■ WORK INSTRUCTIONS:
The expected output is a copy of every line in the records with the string "eval".

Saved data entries
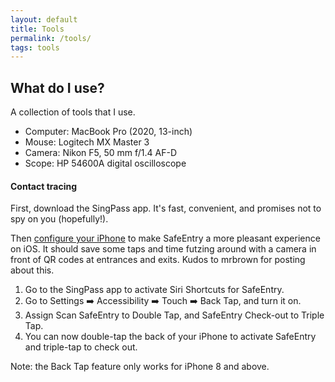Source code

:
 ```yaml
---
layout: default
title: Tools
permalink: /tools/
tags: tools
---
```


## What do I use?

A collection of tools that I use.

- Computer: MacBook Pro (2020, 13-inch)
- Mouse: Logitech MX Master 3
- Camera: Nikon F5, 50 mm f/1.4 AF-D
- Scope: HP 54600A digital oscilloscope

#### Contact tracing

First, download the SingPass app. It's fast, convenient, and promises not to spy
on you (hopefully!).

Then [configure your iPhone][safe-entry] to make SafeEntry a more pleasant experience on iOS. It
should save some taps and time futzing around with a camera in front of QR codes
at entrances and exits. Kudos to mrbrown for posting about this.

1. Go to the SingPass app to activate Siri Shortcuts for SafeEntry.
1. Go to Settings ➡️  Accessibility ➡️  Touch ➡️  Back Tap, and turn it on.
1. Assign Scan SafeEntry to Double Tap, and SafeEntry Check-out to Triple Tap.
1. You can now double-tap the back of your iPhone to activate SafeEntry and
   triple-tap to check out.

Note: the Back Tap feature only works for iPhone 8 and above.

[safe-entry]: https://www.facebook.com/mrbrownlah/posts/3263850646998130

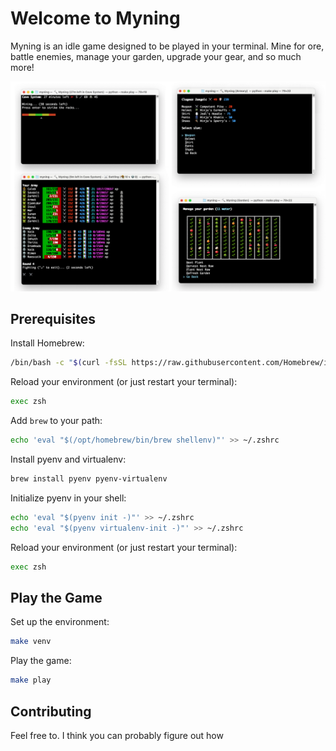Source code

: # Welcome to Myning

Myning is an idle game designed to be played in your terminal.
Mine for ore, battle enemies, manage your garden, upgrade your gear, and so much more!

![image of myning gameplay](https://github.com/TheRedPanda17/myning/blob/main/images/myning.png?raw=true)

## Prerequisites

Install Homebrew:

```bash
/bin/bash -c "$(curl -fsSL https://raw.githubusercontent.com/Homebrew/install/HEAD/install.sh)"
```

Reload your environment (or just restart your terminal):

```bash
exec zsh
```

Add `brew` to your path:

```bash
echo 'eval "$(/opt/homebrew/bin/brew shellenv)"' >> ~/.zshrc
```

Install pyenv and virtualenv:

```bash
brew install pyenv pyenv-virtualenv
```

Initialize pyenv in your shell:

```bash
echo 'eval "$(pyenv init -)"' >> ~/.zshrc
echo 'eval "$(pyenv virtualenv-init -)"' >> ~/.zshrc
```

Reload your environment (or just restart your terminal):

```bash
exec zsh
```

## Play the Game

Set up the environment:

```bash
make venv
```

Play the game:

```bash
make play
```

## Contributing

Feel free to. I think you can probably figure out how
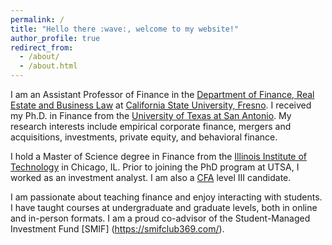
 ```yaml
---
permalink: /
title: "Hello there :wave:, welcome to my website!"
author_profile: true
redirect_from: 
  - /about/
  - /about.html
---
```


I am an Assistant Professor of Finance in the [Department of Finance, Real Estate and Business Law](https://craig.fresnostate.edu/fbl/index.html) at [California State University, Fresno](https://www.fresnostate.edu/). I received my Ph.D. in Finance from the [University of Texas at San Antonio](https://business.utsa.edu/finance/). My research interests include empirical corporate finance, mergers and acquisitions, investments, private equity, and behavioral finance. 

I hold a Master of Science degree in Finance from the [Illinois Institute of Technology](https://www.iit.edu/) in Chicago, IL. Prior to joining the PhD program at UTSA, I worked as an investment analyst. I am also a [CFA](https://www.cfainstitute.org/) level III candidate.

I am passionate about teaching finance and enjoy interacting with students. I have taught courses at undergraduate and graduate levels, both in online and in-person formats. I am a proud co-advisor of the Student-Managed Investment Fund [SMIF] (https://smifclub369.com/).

■ EXPECTED OUTPUT:
echo 'eval "$(/opt/homebrew/bin/brew shellenv)"' >> ~/.zshrc
echo 'eval "$(pyenv init -)"' >> ~/.zshrc
echo 'eval "$(pyenv virtualenv-init -)"' >> ~/.zshrc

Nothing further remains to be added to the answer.